Machine Learning for Modeling Poetic Meter

03 May 2016

Latin Natural Language Processing Machine Learning

08/02/2017:

Grammatical edits.

My interest in language was sparked by Latin classes I took in high-school. Latin is an interesting language for a number of reasons — the aspect of it that always fascinated me is the structure of Roman epic poetry. In this project I begin by developing a Bayesian classifier for predicting poetic meter in Virgil’s Aeneid. Following that, I highlight the problems inherent in using a Naive Bayes approach and solve those problems by extending the classifier with a Hidden Markov Model.

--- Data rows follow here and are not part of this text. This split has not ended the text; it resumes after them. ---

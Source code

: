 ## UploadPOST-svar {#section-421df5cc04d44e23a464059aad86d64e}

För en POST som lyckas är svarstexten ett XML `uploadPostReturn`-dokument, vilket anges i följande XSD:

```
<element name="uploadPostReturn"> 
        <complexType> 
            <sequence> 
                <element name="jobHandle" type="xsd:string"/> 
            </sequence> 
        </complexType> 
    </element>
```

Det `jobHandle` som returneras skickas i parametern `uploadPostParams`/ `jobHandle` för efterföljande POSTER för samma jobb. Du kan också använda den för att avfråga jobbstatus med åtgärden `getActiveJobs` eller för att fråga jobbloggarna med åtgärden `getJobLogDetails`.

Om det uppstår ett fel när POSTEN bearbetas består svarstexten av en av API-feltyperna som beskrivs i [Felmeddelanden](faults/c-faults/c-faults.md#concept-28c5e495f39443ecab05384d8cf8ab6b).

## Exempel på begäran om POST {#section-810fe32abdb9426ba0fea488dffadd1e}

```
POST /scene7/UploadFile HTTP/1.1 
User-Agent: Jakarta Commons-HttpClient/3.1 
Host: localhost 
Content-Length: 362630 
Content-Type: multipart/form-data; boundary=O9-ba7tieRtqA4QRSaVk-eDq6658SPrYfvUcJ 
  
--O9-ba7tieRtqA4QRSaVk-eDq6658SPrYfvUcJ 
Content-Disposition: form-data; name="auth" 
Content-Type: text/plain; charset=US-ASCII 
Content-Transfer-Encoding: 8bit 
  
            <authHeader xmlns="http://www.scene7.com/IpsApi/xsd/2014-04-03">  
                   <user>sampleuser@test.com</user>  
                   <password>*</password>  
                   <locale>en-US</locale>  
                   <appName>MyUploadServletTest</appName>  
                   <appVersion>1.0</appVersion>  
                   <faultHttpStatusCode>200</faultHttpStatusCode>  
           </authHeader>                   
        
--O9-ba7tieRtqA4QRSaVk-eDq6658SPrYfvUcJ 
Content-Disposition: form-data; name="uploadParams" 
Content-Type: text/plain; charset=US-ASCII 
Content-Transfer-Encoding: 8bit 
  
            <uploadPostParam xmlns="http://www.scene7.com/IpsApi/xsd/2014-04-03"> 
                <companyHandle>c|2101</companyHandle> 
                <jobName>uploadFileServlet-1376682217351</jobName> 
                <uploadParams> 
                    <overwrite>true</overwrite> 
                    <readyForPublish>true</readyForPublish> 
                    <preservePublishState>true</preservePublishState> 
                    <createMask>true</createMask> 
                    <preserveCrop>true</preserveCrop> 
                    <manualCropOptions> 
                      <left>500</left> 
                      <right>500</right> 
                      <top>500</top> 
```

The Aeneid, a 12-book long poem that tells the story of the founding of Rome, uses a rhythmic scheme called dactylic hexameter. Dactylic hexameter¹ is a meter that consists of lines made from six bars or “feet”. Each foot can be either a dactyl, which contains a long syllable followed by two short syllables (“dum-ditty”), and is marked with the notation

‒ ∪ ∪

or a spondee, which contains a long syllable followed by another long syllable (“dum, dum”) and is marked as:

‒ ‒

The only exception to this rule is in the sixth foot where the last syllable in the line is an anceps syllable. Anceps can function as either long or short and are either marked with a

✕

or left blank. The metrical pattern of a line of dactylic hexameter looks something like:

‒ ∪ ∪ | ‒ ∪ ∪ | ‒ ‒ | ‒ ‒ | ‒ ∪ ∪ | ‒ ✕

Here’s an example from the Aeneid in which Virgil uses a series of dactyls (“dum-ditty”) to capture the speed of a running horse:

qūadrŭpĕ | dāntĕ pŭ | trēm sŏnĭ | tū qŭatĭt | ūngŭlă | cāmpum

“a hoof shakes the crumbling field with a galloping sound”

And another in which he does the opposite — using a series of spondees to mimic the pounding sound of blacksmiths at work (via Wikipedia):

īll(i) īn | tēr sē | sē mūl | tā vī | brācchĭă | tōllunt

“take up their arms with great strength one to another”

This line illustrates something that makes all of this even more complicated — a phenomenon called elision. If a word-terminal syllable ends in a vowel and the next word in the line begins with a vowel, the syllable can be completely omitted from the meter and the two words blend together when pronounced. In the line above, ‘īll(i) īntēr’ would be pronounced as ‘īllīntēr’. This is marked by wrapping the omitted vowel in ( ).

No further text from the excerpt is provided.